● **REQUIRED WORK**
Please state how many lines in the records below contain the word "those"; the answer should be a number and nothing else.

● **EXERCISE INPUTS**
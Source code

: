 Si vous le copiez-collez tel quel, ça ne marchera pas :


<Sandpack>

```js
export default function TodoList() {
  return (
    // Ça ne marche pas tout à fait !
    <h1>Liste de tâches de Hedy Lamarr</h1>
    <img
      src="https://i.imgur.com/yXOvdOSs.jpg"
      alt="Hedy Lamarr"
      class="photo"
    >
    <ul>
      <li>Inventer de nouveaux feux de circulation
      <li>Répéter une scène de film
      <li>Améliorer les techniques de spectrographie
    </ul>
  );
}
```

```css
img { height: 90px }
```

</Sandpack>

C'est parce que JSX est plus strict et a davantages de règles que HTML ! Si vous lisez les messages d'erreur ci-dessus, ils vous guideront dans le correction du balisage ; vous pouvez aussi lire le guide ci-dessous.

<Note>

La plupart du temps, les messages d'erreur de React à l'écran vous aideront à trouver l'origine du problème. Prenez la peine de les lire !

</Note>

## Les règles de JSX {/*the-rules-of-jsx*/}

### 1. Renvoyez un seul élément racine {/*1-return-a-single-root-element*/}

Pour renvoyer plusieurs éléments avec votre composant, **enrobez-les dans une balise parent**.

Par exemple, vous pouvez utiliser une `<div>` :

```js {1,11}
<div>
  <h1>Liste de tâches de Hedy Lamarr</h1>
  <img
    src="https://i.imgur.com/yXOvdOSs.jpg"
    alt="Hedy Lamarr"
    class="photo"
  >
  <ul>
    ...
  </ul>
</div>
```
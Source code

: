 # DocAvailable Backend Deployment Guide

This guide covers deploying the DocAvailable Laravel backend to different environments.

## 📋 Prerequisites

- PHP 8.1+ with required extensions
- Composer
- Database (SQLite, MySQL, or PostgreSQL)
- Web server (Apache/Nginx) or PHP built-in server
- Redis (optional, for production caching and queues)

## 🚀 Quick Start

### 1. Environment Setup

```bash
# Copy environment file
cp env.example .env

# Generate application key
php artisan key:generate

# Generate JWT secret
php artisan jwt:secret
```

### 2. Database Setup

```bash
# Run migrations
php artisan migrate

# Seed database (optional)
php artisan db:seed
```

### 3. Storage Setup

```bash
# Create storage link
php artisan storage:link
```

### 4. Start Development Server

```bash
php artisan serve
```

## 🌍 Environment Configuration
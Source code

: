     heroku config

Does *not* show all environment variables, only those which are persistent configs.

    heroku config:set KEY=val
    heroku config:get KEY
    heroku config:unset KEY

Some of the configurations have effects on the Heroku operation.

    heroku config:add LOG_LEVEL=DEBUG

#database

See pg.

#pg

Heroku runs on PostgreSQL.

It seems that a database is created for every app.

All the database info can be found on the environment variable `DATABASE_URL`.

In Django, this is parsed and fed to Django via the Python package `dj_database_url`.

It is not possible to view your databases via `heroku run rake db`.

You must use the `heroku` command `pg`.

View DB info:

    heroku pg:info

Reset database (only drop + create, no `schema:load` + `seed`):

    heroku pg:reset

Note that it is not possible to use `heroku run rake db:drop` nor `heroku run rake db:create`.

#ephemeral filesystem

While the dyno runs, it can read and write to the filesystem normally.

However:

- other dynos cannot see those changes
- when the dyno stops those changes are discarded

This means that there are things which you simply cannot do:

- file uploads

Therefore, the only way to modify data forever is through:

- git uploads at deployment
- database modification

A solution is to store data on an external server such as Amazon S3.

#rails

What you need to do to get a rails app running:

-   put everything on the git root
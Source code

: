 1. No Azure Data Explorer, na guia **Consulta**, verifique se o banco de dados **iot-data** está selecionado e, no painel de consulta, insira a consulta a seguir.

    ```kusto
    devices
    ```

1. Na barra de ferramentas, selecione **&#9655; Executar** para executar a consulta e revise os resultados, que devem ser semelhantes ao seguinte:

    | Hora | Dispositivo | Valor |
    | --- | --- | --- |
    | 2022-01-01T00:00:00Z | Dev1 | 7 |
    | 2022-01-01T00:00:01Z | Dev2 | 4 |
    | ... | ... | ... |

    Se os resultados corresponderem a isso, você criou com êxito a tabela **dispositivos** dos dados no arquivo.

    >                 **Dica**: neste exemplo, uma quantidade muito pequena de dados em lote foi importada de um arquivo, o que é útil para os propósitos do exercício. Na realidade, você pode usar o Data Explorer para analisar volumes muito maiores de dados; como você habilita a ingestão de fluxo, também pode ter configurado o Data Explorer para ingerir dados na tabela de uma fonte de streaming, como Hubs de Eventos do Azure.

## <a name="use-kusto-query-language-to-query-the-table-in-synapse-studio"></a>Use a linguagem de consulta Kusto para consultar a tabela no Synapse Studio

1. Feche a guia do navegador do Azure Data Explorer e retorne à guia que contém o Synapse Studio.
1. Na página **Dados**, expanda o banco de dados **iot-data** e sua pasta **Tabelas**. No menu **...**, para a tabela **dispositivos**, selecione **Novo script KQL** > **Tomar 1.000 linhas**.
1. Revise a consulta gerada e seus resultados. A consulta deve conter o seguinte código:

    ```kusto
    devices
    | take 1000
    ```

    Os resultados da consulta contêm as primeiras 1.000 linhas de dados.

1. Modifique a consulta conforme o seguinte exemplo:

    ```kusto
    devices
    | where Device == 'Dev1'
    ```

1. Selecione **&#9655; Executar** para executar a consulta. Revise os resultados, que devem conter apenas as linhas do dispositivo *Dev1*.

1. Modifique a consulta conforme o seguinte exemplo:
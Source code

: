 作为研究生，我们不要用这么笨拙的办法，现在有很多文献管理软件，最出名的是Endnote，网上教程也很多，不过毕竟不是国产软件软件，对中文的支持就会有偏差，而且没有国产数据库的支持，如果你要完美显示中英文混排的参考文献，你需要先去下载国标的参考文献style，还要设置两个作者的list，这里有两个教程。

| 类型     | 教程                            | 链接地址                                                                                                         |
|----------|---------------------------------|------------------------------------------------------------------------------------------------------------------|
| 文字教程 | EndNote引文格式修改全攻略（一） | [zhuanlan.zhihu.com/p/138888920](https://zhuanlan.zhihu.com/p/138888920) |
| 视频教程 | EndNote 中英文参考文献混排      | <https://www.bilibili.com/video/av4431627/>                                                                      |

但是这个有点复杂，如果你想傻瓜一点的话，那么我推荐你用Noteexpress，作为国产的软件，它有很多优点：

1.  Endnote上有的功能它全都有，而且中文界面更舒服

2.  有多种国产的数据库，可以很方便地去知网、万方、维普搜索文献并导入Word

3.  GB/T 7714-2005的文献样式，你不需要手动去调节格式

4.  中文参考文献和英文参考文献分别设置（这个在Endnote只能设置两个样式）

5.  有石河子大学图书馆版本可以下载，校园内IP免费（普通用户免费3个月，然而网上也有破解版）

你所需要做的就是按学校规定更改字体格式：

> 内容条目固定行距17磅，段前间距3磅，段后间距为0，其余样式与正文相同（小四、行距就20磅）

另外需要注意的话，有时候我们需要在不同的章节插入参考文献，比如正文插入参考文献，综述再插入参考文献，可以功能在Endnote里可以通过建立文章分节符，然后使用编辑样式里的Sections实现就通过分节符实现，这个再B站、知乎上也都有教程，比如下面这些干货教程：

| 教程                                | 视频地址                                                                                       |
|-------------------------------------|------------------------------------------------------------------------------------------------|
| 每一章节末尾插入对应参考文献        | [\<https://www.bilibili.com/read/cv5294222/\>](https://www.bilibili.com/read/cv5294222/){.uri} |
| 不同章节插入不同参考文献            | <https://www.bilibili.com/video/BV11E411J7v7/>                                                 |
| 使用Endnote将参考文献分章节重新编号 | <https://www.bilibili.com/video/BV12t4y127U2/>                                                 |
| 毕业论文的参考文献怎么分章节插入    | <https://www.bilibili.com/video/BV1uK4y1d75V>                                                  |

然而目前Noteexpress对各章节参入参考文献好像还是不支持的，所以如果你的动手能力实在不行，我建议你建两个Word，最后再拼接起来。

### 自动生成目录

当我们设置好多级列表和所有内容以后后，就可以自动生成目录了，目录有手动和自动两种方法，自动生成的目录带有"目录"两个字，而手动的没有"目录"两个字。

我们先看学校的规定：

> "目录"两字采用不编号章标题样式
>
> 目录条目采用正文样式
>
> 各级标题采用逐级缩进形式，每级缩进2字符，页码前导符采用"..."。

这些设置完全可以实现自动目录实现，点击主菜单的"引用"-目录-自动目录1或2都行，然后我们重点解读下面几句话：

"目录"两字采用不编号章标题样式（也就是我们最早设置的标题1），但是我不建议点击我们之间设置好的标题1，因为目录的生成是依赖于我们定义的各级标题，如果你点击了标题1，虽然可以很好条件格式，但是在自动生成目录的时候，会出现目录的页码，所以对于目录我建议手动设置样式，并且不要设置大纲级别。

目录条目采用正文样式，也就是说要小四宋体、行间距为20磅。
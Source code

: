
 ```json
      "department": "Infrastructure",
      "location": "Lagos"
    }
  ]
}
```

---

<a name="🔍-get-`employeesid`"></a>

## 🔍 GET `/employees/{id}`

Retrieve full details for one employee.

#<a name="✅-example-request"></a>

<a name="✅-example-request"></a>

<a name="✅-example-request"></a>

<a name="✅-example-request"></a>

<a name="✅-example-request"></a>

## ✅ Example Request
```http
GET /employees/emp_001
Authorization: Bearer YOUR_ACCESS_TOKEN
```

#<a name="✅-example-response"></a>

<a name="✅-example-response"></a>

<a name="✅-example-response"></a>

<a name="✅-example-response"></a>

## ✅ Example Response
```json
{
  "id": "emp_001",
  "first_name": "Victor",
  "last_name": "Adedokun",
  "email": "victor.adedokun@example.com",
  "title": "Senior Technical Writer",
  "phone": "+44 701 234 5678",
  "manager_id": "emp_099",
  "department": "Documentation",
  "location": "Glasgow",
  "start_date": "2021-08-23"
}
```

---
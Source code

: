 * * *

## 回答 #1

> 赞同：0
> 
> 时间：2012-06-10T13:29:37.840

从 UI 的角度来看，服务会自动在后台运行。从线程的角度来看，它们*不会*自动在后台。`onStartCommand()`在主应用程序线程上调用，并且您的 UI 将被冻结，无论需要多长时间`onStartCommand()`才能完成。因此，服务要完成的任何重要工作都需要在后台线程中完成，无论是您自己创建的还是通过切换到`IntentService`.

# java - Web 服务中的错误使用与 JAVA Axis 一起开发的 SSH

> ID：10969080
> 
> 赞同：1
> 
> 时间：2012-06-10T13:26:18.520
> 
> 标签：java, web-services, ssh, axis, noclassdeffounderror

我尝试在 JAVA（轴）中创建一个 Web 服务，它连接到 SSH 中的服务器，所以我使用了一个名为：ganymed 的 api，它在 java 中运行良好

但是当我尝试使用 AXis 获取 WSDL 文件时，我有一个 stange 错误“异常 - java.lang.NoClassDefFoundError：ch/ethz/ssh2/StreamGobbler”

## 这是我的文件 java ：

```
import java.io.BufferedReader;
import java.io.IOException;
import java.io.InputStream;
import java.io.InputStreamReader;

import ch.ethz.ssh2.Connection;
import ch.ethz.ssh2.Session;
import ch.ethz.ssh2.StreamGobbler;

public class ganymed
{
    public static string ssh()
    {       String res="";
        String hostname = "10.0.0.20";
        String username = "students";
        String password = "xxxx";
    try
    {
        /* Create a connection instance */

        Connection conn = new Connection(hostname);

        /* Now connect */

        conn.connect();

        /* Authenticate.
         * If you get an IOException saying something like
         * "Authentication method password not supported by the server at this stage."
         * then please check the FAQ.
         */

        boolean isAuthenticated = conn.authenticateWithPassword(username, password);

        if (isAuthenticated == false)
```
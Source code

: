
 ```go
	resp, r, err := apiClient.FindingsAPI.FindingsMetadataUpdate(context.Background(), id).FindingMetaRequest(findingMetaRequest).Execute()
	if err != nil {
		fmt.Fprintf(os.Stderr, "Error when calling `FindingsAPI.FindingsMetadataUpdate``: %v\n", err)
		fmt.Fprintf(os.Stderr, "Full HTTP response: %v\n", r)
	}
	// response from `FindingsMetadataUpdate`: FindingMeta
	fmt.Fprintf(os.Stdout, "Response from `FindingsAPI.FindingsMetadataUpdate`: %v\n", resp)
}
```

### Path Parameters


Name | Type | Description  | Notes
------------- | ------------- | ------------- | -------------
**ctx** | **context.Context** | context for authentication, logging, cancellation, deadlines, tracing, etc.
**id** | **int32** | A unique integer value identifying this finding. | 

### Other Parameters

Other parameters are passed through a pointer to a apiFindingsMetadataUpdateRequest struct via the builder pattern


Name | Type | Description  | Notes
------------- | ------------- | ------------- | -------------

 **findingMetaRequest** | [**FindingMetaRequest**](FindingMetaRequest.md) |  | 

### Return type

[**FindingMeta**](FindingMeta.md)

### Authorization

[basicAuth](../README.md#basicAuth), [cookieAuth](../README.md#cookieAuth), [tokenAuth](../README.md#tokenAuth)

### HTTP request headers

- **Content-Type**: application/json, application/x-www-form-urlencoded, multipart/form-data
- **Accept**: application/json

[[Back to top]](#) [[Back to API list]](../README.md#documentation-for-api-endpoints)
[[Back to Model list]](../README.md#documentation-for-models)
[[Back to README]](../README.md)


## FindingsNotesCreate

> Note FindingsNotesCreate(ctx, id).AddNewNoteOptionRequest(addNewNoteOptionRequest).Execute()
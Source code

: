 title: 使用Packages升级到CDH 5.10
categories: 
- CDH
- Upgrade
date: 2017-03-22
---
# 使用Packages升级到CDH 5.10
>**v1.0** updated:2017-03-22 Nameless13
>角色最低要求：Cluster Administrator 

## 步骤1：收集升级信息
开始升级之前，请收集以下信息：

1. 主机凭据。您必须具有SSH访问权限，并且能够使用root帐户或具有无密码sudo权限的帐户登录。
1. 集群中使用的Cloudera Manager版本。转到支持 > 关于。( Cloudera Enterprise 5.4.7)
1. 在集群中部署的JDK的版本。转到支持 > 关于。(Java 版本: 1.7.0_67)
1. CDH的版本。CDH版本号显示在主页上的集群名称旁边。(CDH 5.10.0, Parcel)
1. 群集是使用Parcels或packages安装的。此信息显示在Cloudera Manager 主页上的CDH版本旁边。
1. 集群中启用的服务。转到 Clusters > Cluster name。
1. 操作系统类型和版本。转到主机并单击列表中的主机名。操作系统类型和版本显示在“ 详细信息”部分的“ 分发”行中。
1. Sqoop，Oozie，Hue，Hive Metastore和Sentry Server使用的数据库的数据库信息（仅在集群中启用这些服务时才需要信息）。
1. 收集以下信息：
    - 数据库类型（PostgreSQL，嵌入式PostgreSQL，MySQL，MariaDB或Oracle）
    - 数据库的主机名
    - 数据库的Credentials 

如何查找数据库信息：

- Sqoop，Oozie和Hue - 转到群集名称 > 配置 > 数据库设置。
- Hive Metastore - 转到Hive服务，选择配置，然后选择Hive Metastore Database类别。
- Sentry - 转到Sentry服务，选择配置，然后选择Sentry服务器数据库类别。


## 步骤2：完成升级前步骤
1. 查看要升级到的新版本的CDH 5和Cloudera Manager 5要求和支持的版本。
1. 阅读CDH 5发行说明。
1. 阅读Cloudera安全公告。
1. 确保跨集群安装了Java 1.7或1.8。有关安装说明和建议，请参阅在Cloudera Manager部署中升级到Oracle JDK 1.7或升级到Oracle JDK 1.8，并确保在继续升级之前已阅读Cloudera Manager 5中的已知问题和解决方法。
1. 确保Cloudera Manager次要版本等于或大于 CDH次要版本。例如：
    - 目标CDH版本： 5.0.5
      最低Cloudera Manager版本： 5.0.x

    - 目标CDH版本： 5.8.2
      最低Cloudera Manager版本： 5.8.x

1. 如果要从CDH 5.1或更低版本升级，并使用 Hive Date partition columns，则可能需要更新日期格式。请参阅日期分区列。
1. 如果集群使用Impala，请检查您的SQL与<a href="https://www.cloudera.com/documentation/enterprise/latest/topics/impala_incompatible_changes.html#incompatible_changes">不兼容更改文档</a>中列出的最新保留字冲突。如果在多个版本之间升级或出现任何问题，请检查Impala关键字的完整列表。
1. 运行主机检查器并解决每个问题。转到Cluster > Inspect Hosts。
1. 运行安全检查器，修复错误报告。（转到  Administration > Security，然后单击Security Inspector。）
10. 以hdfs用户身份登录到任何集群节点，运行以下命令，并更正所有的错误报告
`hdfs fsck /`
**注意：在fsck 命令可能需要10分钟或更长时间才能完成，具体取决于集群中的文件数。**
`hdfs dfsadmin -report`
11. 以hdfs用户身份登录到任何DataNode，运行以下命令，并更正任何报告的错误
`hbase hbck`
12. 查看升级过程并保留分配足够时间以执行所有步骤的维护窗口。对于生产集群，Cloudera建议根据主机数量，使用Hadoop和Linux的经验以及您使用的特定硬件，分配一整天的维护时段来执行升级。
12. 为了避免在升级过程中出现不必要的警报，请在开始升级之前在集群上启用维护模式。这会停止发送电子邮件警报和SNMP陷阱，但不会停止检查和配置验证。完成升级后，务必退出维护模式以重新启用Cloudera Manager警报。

● **ANSWER BOX**
3